The recent spike in incidents, including deaths of women and children, remains a sad indictment on the country. It mitigates against a fundamental constitutional imperative to endure a safe and equal society for all, irrespective of gender, race, creed and class.

South Africa is weighed down by a mind-numbing statistic that 40% of women will be raped in their lifetimes. Quibbles about whether a woman is raped every 26 seconds (civil society estimates), versus police estimates of a rape every 36 seconds, must not detract from a crisis that has reached catastrophic proportions.

The academic and research communities, gender activists, community-based organisations and broader civil society have contributed mammoth amounts of intellectual and practical knowledge and action to addressing violence against women. However, the scourge continues unabated.

Statistics on violence against women make for terrifying reading but remain unreliable, due – in the main – to under-reporting. This, borne out of fear/shame, intimidation and a lack of confidence in the criminal justice system, especially in relation to successful convictions of perpetrators of violence.

How then do millions of women in South Africa enjoy the most basic of constitutional rights to equality, human dignity and freedom? All of which are so profoundly amplified in sections 9, 10, 11 and 12 of the Bill of Rights:

Additionally, the legislative and policy framework in South Africa is abundant in relation to violence against women and children. It ranges from the Domestic Violence Act of 1998, to the Criminal Law Amendment Act 32 of 2007, to the National Framework for the Management of Sexual Offence Matters, as well as the myriad of policies governing conduct of police, courts and multiple government departments.

The presence of an Office on the Status of Women, the Gender Commission, the Human Rights Commission and various gender focal points at local, provincial and national level, broadly constitute government’s architecture for the promotion of women’s rights to equality, safety and security, not forgetting 16 Days of Gender Activism. The costly architecture belies a state that pays lip service to foundational constitutional values as it impacts on just over half the population of the country.

Statistics and attitudinal surveys abound about crimes against women and children. A Google search on current and past research into its causes, impacts, and economic and social costs, lists tens of thousands of studies. Yet, crimes against women and children are stubbornly high.

Cue to Minister of Arts and Culture, Mr Nathi Mthethwa, during his parliamentary speech on 23 May 2017. He summed up the current wave of violence against women and children as follows, …the violence has a long history. Our country was taken by force and it was ruled by force for more than 350 years. Violence is part of the South African DNA and this needs to be combated”. This statement neatly captures not only the fatalism of a serving minister in the Zuma Cabinet but displaces responsibility to history and biochemistry. The transmission of genetic information in relation to violence against women, on the scale witnessed in South Africa, cannot and must not explain away the current crisis affecting women and children.

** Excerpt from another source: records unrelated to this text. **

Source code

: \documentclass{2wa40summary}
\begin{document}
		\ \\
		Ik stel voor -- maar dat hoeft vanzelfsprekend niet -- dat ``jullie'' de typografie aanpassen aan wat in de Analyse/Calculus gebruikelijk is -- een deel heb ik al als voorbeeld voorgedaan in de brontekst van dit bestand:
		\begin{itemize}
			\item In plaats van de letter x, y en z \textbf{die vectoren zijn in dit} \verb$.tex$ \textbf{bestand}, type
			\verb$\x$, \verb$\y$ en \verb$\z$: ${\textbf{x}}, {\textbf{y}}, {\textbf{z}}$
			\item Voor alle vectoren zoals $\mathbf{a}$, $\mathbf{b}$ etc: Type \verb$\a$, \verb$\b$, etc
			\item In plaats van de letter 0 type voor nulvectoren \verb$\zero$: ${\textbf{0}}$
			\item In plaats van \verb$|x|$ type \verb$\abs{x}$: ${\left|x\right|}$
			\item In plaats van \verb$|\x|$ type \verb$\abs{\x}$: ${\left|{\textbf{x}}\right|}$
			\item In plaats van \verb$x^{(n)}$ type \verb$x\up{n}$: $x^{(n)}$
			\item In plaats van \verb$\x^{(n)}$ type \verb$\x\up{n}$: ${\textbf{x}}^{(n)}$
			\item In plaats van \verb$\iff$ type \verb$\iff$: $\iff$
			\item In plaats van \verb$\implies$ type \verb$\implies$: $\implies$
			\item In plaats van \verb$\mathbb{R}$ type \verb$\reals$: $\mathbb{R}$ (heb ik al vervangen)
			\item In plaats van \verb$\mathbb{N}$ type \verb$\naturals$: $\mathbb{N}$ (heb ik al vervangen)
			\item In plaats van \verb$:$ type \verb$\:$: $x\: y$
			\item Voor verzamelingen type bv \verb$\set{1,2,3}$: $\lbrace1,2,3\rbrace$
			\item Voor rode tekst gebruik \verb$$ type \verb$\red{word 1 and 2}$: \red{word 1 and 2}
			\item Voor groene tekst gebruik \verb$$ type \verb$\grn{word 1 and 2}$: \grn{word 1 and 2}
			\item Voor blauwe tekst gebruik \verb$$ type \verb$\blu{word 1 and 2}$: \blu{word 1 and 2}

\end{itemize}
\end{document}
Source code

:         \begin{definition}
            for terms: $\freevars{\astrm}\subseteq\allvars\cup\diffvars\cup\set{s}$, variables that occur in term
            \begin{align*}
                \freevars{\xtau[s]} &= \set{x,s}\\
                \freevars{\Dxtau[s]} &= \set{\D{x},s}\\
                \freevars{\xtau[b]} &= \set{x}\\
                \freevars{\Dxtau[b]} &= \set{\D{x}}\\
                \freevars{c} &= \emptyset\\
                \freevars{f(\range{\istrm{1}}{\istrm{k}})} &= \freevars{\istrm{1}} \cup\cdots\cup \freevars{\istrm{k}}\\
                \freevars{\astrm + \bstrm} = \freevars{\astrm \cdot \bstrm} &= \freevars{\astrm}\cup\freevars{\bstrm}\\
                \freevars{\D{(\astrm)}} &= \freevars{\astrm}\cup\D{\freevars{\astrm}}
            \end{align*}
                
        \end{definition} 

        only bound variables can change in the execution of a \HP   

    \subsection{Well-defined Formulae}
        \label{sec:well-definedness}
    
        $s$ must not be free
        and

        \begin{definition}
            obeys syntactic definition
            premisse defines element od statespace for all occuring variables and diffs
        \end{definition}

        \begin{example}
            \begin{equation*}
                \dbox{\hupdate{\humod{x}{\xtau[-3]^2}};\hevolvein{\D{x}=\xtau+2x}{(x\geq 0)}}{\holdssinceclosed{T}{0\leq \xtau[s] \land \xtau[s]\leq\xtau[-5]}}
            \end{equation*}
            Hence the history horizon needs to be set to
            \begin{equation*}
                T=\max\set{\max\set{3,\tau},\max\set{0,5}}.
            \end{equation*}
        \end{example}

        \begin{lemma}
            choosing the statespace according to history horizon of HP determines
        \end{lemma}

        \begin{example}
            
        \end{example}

Addressing the issue of violence against women in South Africa requires more than a facile reference to violence undergirding the DNA of the country. It requires the political will to prevent violence against women in schools, homes, workplaces and public spaces. It requires a criminal justice system that arrests perpetrators and a judicial system that can, with predictability, prosecute those found guilty. Snatching away the potential of millions of women and children should be top of the agenda. Alas, the leadership of the country is otherwise preoccupied.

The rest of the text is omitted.